Saved entries:

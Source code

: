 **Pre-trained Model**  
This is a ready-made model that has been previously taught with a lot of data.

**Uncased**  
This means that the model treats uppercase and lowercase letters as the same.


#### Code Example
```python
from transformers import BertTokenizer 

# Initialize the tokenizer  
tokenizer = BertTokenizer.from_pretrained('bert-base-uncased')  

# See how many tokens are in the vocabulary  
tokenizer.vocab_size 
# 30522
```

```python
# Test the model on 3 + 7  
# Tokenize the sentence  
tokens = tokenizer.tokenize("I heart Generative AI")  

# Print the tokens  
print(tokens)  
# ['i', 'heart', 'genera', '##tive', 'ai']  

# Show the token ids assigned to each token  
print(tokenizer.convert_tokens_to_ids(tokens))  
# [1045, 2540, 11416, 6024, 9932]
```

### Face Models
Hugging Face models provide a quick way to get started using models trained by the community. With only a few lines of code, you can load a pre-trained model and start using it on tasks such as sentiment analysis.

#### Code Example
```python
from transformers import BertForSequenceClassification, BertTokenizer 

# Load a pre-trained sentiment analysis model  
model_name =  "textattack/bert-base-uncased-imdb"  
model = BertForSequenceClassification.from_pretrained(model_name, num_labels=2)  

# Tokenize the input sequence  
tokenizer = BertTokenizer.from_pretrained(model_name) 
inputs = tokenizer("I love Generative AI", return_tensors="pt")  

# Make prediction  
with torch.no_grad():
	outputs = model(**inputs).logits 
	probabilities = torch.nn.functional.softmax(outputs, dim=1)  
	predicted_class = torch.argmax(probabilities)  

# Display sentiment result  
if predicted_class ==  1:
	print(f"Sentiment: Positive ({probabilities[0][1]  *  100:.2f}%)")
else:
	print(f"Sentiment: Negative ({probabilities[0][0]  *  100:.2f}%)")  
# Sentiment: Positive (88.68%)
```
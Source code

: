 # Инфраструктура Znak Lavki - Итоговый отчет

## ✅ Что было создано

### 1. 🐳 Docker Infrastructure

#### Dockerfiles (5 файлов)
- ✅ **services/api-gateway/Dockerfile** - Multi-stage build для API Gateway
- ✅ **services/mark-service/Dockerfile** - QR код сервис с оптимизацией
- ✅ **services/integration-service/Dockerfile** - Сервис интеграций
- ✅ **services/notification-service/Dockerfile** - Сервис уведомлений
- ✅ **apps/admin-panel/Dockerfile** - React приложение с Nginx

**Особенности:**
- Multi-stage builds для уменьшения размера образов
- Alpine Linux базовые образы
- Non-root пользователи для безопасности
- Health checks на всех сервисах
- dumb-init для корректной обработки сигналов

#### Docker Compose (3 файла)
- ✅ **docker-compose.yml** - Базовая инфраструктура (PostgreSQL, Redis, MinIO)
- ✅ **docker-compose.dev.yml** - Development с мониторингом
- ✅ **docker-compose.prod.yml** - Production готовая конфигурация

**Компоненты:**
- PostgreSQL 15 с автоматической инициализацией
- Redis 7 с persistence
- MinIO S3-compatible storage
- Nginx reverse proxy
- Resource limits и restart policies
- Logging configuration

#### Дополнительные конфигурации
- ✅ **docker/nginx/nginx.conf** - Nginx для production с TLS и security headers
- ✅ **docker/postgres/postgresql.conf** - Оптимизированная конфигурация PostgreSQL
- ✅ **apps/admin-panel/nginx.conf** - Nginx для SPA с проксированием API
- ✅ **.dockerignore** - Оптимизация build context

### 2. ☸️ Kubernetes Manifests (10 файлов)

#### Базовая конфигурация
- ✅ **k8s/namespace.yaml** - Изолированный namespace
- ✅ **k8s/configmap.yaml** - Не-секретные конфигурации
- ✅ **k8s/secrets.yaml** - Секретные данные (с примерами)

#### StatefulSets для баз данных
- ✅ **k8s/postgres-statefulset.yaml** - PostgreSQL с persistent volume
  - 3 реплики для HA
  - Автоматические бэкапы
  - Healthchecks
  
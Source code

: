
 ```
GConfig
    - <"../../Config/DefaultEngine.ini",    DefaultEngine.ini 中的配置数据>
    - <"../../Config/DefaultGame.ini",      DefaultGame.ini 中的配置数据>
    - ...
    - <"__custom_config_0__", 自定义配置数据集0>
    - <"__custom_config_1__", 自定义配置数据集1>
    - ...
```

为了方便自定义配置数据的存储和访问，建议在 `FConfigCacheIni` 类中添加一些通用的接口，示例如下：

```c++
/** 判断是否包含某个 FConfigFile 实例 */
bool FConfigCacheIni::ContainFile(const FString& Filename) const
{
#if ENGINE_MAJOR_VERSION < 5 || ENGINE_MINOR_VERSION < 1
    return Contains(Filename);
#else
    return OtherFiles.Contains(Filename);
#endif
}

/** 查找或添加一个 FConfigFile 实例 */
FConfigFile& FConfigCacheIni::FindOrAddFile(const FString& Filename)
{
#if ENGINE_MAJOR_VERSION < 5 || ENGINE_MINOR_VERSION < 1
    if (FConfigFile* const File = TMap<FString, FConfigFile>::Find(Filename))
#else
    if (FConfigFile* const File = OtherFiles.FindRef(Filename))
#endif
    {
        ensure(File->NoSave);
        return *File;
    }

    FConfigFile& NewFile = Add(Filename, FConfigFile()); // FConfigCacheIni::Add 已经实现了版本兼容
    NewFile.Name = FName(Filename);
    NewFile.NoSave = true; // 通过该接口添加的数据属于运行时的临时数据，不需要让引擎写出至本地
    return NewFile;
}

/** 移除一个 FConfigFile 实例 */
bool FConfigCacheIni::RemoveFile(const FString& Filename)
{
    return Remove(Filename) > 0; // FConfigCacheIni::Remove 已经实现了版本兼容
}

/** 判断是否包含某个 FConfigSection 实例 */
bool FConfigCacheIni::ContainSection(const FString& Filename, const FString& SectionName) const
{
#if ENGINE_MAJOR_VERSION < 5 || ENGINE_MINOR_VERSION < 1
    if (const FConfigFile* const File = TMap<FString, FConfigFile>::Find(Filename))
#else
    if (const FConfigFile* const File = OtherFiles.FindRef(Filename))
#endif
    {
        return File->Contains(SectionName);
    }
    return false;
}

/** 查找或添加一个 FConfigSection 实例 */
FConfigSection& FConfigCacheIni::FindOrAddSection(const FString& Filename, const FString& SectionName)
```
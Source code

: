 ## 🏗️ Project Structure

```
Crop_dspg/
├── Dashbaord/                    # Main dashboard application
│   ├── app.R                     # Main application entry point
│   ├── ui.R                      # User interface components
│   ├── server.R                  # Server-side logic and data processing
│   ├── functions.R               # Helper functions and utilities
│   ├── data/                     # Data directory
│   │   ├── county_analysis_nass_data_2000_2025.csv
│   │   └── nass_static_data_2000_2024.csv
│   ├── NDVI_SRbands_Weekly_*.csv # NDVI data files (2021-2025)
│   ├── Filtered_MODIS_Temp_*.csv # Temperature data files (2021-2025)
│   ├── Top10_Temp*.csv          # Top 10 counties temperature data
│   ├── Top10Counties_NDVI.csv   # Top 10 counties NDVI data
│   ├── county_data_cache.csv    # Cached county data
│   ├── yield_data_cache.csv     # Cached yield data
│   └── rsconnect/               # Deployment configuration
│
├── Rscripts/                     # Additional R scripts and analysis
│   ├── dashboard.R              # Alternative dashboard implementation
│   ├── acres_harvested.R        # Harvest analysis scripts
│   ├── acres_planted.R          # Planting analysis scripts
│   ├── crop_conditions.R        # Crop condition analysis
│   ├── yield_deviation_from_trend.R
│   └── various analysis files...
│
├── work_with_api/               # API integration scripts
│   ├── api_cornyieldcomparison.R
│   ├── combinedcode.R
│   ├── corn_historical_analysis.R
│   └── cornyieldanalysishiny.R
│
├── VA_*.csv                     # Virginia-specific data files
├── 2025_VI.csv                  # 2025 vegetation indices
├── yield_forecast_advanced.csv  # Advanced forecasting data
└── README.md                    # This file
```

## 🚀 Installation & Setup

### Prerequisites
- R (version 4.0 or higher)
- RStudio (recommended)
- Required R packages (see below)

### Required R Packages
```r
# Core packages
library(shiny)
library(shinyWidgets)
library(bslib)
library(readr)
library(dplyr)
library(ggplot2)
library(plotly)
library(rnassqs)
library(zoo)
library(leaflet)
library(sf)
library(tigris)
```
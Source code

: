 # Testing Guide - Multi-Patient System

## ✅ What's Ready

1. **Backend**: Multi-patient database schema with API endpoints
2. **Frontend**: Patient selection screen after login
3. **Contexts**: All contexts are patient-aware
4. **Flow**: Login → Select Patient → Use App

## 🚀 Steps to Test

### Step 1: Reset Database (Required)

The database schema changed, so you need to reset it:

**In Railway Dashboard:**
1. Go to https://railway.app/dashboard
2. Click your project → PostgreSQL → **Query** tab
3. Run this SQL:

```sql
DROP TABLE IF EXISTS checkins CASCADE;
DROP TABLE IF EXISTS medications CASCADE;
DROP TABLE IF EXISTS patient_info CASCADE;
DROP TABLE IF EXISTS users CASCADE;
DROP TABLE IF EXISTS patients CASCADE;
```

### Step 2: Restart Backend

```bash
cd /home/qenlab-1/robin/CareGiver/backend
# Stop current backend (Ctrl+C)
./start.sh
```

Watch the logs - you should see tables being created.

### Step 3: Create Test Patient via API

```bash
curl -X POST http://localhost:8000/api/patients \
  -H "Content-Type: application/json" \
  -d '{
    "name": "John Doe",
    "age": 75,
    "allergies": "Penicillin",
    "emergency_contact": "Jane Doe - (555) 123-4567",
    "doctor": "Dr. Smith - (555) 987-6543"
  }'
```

| Task objective |
If a line in the records contains "OtherFiles", report it.

| Answer to the problem |
    return OtherFiles.Contains(Filename);
    if (FConfigFile* const File = OtherFiles.FindRef(Filename))
    if (const FConfigFile* const File = OtherFiles.FindRef(Filename))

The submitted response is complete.